Listening is one of the hardest skills to master for managers who are used to giving orders. But it is critical in going beyond statements to truly understand the beliefs and actions that shape culture in your organization.
Culture matters most when you have to change it. Culture has been called the "residue of success." It embodies the qualities that have made the organization successful in the past. But in a changing business environment, the drivers of success in the past may not be the same as the ones needed for the future. Many new security initiatives require significant changes in how employees think about and conduct their business. How do you go about changing culture?
Simply talking to people about changes is never enough. You have to show them what change means in terms of their day-to-day behavior. There is a difference between asking employees to be more vigilant and asking them to call a tipline if they see any suspicious activity, no matter how small. You also need to put incentives in place and encourage them to act differently. Then you need to keep checking to see if they believe what they are doing is making a difference. It takes time to realign people's behavior.
This means you need a lot of patience to change culture. It is not going to happen overnight. Old habits die hard. Sometimes managers leading changes lose patience with the process. They express their frustration and then this leads to more resistance from people in the organization. The resistance, in turn, results in more frustration and you enter a "doom loop" that destroys the initiative. Patience is very important. Give people time to change.

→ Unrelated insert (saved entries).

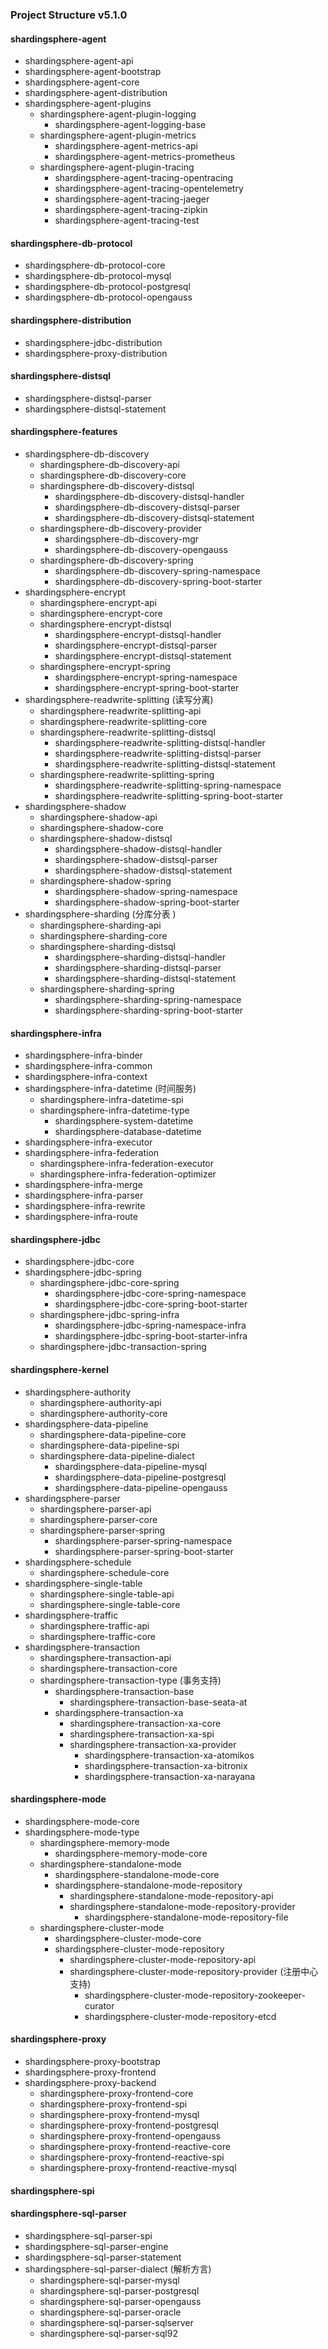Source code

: 
### Project Structure v5.1.0

#### shardingsphere-agent

- shardingsphere-agent-api
- shardingsphere-agent-bootstrap
- shardingsphere-agent-core
- shardingsphere-agent-distribution
- shardingsphere-agent-plugins
  - shardingsphere-agent-plugin-logging
    - shardingsphere-agent-logging-base
  - shardingsphere-agent-plugin-metrics
    - shardingsphere-agent-metrics-api
    - shardingsphere-agent-metrics-prometheus
  - shardingsphere-agent-plugin-tracing
    - shardingsphere-agent-tracing-opentracing
    - shardingsphere-agent-tracing-opentelemetry
    - shardingsphere-agent-tracing-jaeger
    - shardingsphere-agent-tracing-zipkin
    - shardingsphere-agent-tracing-test

#### shardingsphere-db-protocol

- shardingsphere-db-protocol-core
- shardingsphere-db-protocol-mysql
- shardingsphere-db-protocol-postgresql
- shardingsphere-db-protocol-opengauss

#### shardingsphere-distribution

- shardingsphere-jdbc-distribution
- shardingsphere-proxy-distribution

#### shardingsphere-distsql

- shardingsphere-distsql-parser
- shardingsphere-distsql-statement

#### shardingsphere-features

- shardingsphere-db-discovery
  - shardingsphere-db-discovery-api
  - shardingsphere-db-discovery-core
  - shardingsphere-db-discovery-distsql
    - shardingsphere-db-discovery-distsql-handler
    - shardingsphere-db-discovery-distsql-parser
    - shardingsphere-db-discovery-distsql-statement
  - shardingsphere-db-discovery-provider
    - shardingsphere-db-discovery-mgr
    - shardingsphere-db-discovery-opengauss
  - shardingsphere-db-discovery-spring
    - shardingsphere-db-discovery-spring-namespace
    - shardingsphere-db-discovery-spring-boot-starter
- shardingsphere-encrypt
  - shardingsphere-encrypt-api
  - shardingsphere-encrypt-core
  - shardingsphere-encrypt-distsql
    - shardingsphere-encrypt-distsql-handler
    - shardingsphere-encrypt-distsql-parser
    - shardingsphere-encrypt-distsql-statement
  - shardingsphere-encrypt-spring
    - shardingsphere-encrypt-spring-namespace
    - shardingsphere-encrypt-spring-boot-starter
- shardingsphere-readwrite-splitting (读写分离)
  - shardingsphere-readwrite-splitting-api
  - shardingsphere-readwrite-splitting-core
  - shardingsphere-readwrite-splitting-distsql
    - shardingsphere-readwrite-splitting-distsql-handler
    - shardingsphere-readwrite-splitting-distsql-parser
    - shardingsphere-readwrite-splitting-distsql-statement
  - shardingsphere-readwrite-splitting-spring
    - shardingsphere-readwrite-splitting-spring-namespace
    - shardingsphere-readwrite-splitting-spring-boot-starter
- shardingsphere-shadow
  - shardingsphere-shadow-api
  - shardingsphere-shadow-core
  - shardingsphere-shadow-distsql
    - shardingsphere-shadow-distsql-handler
    - shardingsphere-shadow-distsql-parser
    - shardingsphere-shadow-distsql-statement
  - shardingsphere-shadow-spring
    - shardingsphere-shadow-spring-namespace
    - shardingsphere-shadow-spring-boot-starter
- shardingsphere-sharding (分库分表  )
  - shardingsphere-sharding-api
  - shardingsphere-sharding-core
  - shardingsphere-sharding-distsql
    - shardingsphere-sharding-distsql-handler
    - shardingsphere-sharding-distsql-parser
    - shardingsphere-sharding-distsql-statement
  - shardingsphere-sharding-spring
    - shardingsphere-sharding-spring-namespace
    - shardingsphere-sharding-spring-boot-starter

#### shardingsphere-infra

- shardingsphere-infra-binder
- shardingsphere-infra-common
- shardingsphere-infra-context
- shardingsphere-infra-datetime (时间服务)
  - shardingsphere-infra-datetime-spi
  - shardingsphere-infra-datetime-type
    - shardingsphere-system-datetime
    - shardingsphere-database-datetime
- shardingsphere-infra-executor
- shardingsphere-infra-federation
  - shardingsphere-infra-federation-executor
  - shardingsphere-infra-federation-optimizer
- shardingsphere-infra-merge
- shardingsphere-infra-parser
- shardingsphere-infra-rewrite
- shardingsphere-infra-route

#### shardingsphere-jdbc

- shardingsphere-jdbc-core
- shardingsphere-jdbc-spring
  - shardingsphere-jdbc-core-spring
    - shardingsphere-jdbc-core-spring-namespace
    - shardingsphere-jdbc-core-spring-boot-starter
  - shardingsphere-jdbc-spring-infra
    - shardingsphere-jdbc-spring-namespace-infra
    - shardingsphere-jdbc-spring-boot-starter-infra
  - shardingsphere-jdbc-transaction-spring

#### shardingsphere-kernel

- shardingsphere-authority
  - shardingsphere-authority-api
  - shardingsphere-authority-core
- shardingsphere-data-pipeline
  - shardingsphere-data-pipeline-core
  - shardingsphere-data-pipeline-spi
  - shardingsphere-data-pipeline-dialect
    - shardingsphere-data-pipeline-mysql
    - shardingsphere-data-pipeline-postgresql
    - shardingsphere-data-pipeline-opengauss
- shardingsphere-parser
  - shardingsphere-parser-api
  - shardingsphere-parser-core
  - shardingsphere-parser-spring
    - shardingsphere-parser-spring-namespace
    - shardingsphere-parser-spring-boot-starter
- shardingsphere-schedule
  - shardingsphere-schedule-core
- shardingsphere-single-table
  - shardingsphere-single-table-api
  - shardingsphere-single-table-core
- shardingsphere-traffic
  - shardingsphere-traffic-api
  - shardingsphere-traffic-core
- shardingsphere-transaction
  - shardingsphere-transaction-api
  - shardingsphere-transaction-core
  - shardingsphere-transaction-type (事务支持)
    - shardingsphere-transaction-base
      - shardingsphere-transaction-base-seata-at
    - shardingsphere-transaction-xa
      - shardingsphere-transaction-xa-core
      - shardingsphere-transaction-xa-spi
      - shardingsphere-transaction-xa-provider
        - shardingsphere-transaction-xa-atomikos
        - shardingsphere-transaction-xa-bitronix
        - shardingsphere-transaction-xa-narayana

#### shardingsphere-mode

- shardingsphere-mode-core
- shardingsphere-mode-type
  - shardingsphere-memory-mode
    - shardingsphere-memory-mode-core
  - shardingsphere-standalone-mode
    - shardingsphere-standalone-mode-core
    - shardingsphere-standalone-mode-repository
      - shardingsphere-standalone-mode-repository-api
      - shardingsphere-standalone-mode-repository-provider
        - shardingsphere-standalone-mode-repository-file
  - shardingsphere-cluster-mode
    - shardingsphere-cluster-mode-core
    - shardingsphere-cluster-mode-repository
      - shardingsphere-cluster-mode-repository-api
      - shardingsphere-cluster-mode-repository-provider (注册中心支持)
        - shardingsphere-cluster-mode-repository-zookeeper-curator
        - shardingsphere-cluster-mode-repository-etcd

#### shardingsphere-proxy

- shardingsphere-proxy-bootstrap
- shardingsphere-proxy-frontend
- shardingsphere-proxy-backend
  - shardingsphere-proxy-frontend-core
  - shardingsphere-proxy-frontend-spi
  - shardingsphere-proxy-frontend-mysql
  - shardingsphere-proxy-frontend-postgresql
  - shardingsphere-proxy-frontend-opengauss
  - shardingsphere-proxy-frontend-reactive-core
  - shardingsphere-proxy-frontend-reactive-spi
  - shardingsphere-proxy-frontend-reactive-mysql

#### shardingsphere-spi

#### shardingsphere-sql-parser
- shardingsphere-sql-parser-spi
- shardingsphere-sql-parser-engine
- shardingsphere-sql-parser-statement
- shardingsphere-sql-parser-dialect (解析方言)
  - shardingsphere-sql-parser-mysql
  - shardingsphere-sql-parser-postgresql
  - shardingsphere-sql-parser-opengauss
  - shardingsphere-sql-parser-oracle
  - shardingsphere-sql-parser-sqlserver
  - shardingsphere-sql-parser-sql92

By paying attention to culture, security executives have an opportunity to create a "security culture" where security guidelines are part of the fabric of doing business. They are not something that people think about only when there is a crisis. Security is in the backs of people's minds while they are doing their jobs. This "culture of security" can raise the level of security for the entire organization and makes the security executive much more effective in developing and implementing new initiatives.